Name of your mother, b. in [town/city, county, state] on [date of birth]; d. in [town/city, county, state] on [date of death].

You should continue this process for each generation, concluding with generation 8. You will need to provide evidence for each name, place and date for generations 1-8, starting with you, Ky’a Jackson (generation 1), through Phillip Townsend/Young (generation 8). Your qualification outline will consist of eight separate sheets of paper.

To provide evidence for each name, place and date, we first suggest locating all of the possible vital records (birth, marriage and death) for each generation. Vital records often provide information about an individual, such as the place and date of birth, as well as information about his or her parents.

Since the NSDAR is a lineage society, establishing proof of each generational connection is essential. There are several different sites that have large collections of digitized vital records, such as the subscription site Ancestry.com. There are also free sites, like those maintained by FamilySearch in Salt Lake City. Use variant spellings when searching for your ancestors, since spelling in the 18th and 19th centuries was not as uniform as it is today. 

For example, we examined FamilySearch’s database New Jersey, Marriages, 1678-1985 to locate a marriage record for Nicholas Jackson Jr. and his wife, Nettie Derickson. According to the indexed record, Nicholas married Nettie in Camden, Camden County, N.J., Feb. 27, 1888. The marriage record also indicates that Nicholas was born in 1864 and Nettie was born in 1871. Note that your great-great-grandmother’s surname was spelled “Derickson,” not “Derrickson.”

Since the 1888 marriage information was extracted from an index, you must locate a copy of the original record. The NSDAR does not accept indexed records as proof of lineage, since the full record may contain more genealogical information. Therefore, to locate the original 1888 marriage record, you could order the microfilm (film No. 495707) from FamilySearch for $7.50 and have it shipped to your local Family History Center or the New England Historic Genealogical Society in Boston. Locate the closest Family History Center on the FamilySearch website.
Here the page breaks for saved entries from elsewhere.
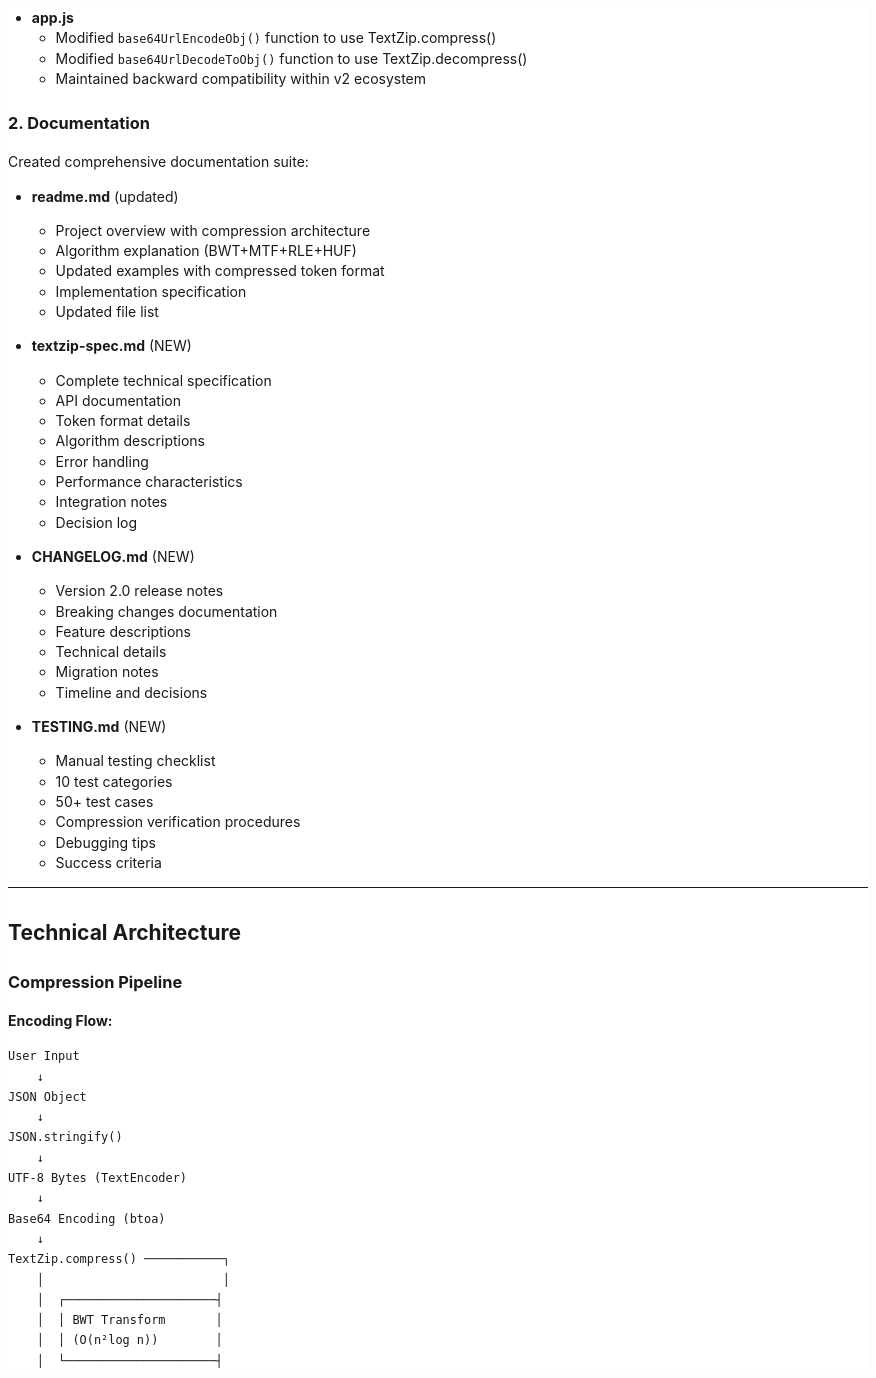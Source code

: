 - **app.js**
  - Modified `base64UrlEncodeObj()` function to use TextZip.compress()
  - Modified `base64UrlDecodeToObj()` function to use TextZip.decompress()
  - Maintained backward compatibility within v2 ecosystem

### 2. Documentation

Created comprehensive documentation suite:

- **readme.md** (updated)
  - Project overview with compression architecture
  - Algorithm explanation (BWT+MTF+RLE+HUF)
  - Updated examples with compressed token format
  - Implementation specification
  - Updated file list

- **textzip-spec.md** (NEW)
  - Complete technical specification
  - API documentation
  - Token format details
  - Algorithm descriptions
  - Error handling
  - Performance characteristics
  - Integration notes
  - Decision log

- **CHANGELOG.md** (NEW)
  - Version 2.0 release notes
  - Breaking changes documentation
  - Feature descriptions
  - Technical details
  - Migration notes
  - Timeline and decisions

- **TESTING.md** (NEW)
  - Manual testing checklist
  - 10 test categories
  - 50+ test cases
  - Compression verification procedures
  - Debugging tips
  - Success criteria

---

## Technical Architecture

### Compression Pipeline

**Encoding Flow:**
```
User Input
    ↓
JSON Object
    ↓
JSON.stringify()
    ↓
UTF-8 Bytes (TextEncoder)
    ↓
Base64 Encoding (btoa)
    ↓
TextZip.compress() ───────────┐
    │                         │
    │  ┌─────────────────────┤
    │  │ BWT Transform       │
    │  │ (O(n²log n))        │
    │  └─────────────────────┤
```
If you are unable to locate a specific vital record, we recommend exploring alternative records, such as cemetery records or inscriptions, obituaries, probate records, census records, Bible records, local histories and well-documented genealogies. Some examples are below:

Cemetery records and inscriptions: Several national cemetery databases offer free access to tombstone inscriptions and photographs. Generally, the NSDAR will accept photographs of tombstones as proof of death (and sometimes marriage). If you are using a tombstone photograph as evidence, include a clear photo of the stone as well as a broader, landscape photograph that shows the surrounding stones. This will provide the NSDAR with context and demonstrate the age of the tombstone. Sites include Find a Grave, BillionGraves, Interment.net and Locate Grave.
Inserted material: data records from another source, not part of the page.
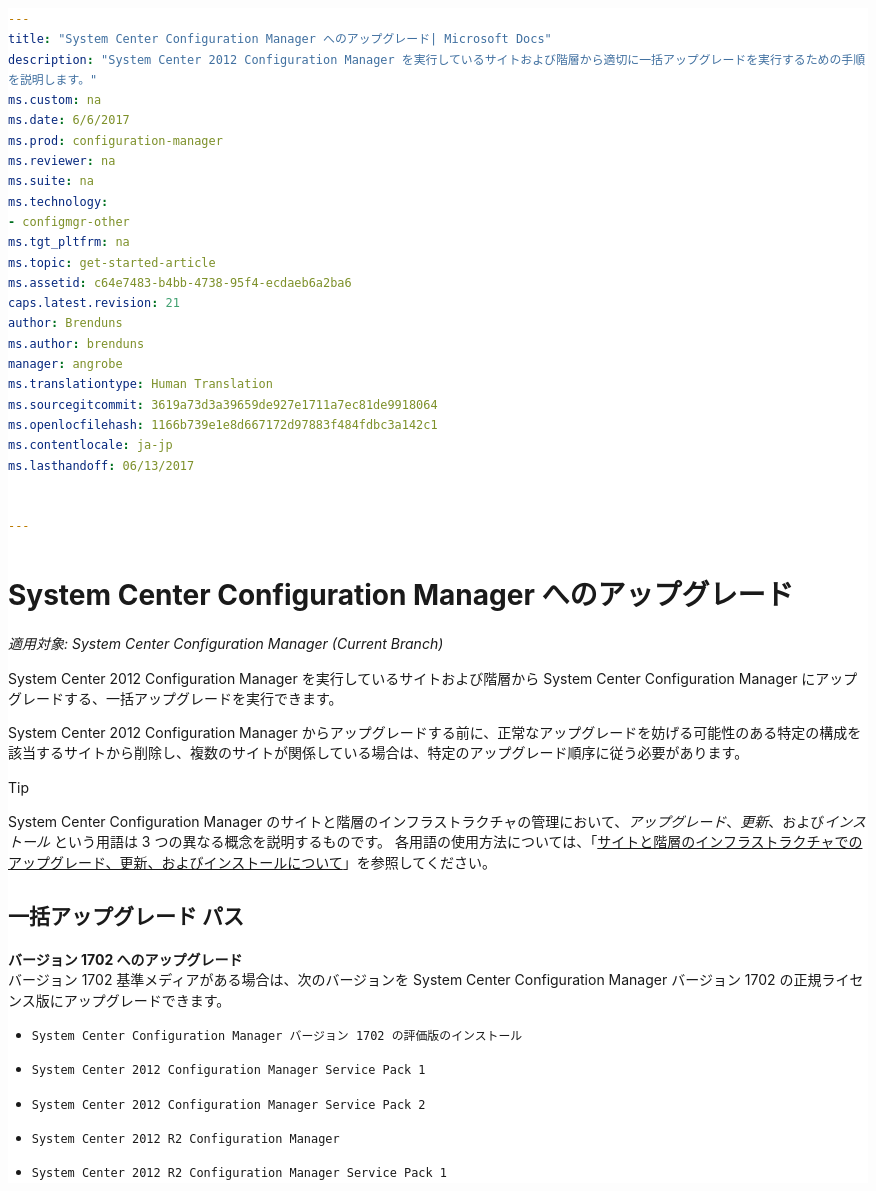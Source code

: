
 ```yaml
---
title: "System Center Configuration Manager へのアップグレード| Microsoft Docs"
description: "System Center 2012 Configuration Manager を実行しているサイトおよび階層から適切に一括アップグレードを実行するための手順を説明します。"
ms.custom: na
ms.date: 6/6/2017
ms.prod: configuration-manager
ms.reviewer: na
ms.suite: na
ms.technology:
- configmgr-other
ms.tgt_pltfrm: na
ms.topic: get-started-article
ms.assetid: c64e7483-b4bb-4738-95f4-ecdaeb6a2ba6
caps.latest.revision: 21
author: Brenduns
ms.author: brenduns
manager: angrobe
ms.translationtype: Human Translation
ms.sourcegitcommit: 3619a73d3a39659de927e1711a7ec81de9918064
ms.openlocfilehash: 1166b739e1e8d667172d97883f484fdbc3a142c1
ms.contentlocale: ja-jp
ms.lasthandoff: 06/13/2017


---
```

# System Center Configuration Manager へのアップグレード
<a id="upgrade-to-system-center-configuration-manager" class="xliff"></a>

*適用対象: System Center Configuration Manager (Current Branch)*

System Center 2012 Configuration Manager を実行しているサイトおよび階層から System Center Configuration Manager にアップグレードする、一括アップグレードを実行できます。  

 System Center 2012 Configuration Manager からアップグレードする前に、正常なアップグレードを妨げる可能性のある特定の構成を該当するサイトから削除し、複数のサイトが関係している場合は、特定のアップグレード順序に従う必要があります。  

 > [!TIP]
 > System Center Configuration Manager のサイトと階層のインフラストラクチャの管理において、*アップグレード*、*更新*、および*インストール* という用語は 3 つの異なる概念を説明するものです。 各用語の使用方法については、「[サイトと階層のインフラストラクチャでのアップグレード、更新、およびインストールについて](/sccm/core/understand/upgrade-update-install)」を参照してください。

##  <a name="bkmk_path"></a> 一括アップグレード パス  

**バージョン 1702 へのアップグレード**   
バージョン 1702 基準メディアがある場合は、次のバージョンを System Center Configuration Manager バージョン 1702 の正規ライセンス版にアップグレードできます。   
-     System Center Configuration Manager バージョン 1702 の評価版のインストール
-     System Center 2012 Configuration Manager Service Pack 1
-     System Center 2012 Configuration Manager Service Pack 2
-     System Center 2012 R2 Configuration Manager
-     System Center 2012 R2 Configuration Manager Service Pack 1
Obituaries: Several sites have large collections of digitized newspapers, such as the subscription sites Newspaper Archive and Newspapers.com. There are also free sites, like the Google News Archive and the Library of Congress’ Chronicling America Collection. If you are using an obituary as evidence, be sure to include a clear clipping of the article, as well as a photocopy of the entire page in which the obituary was printed. This will provide the NSDAR with a better citation for your source.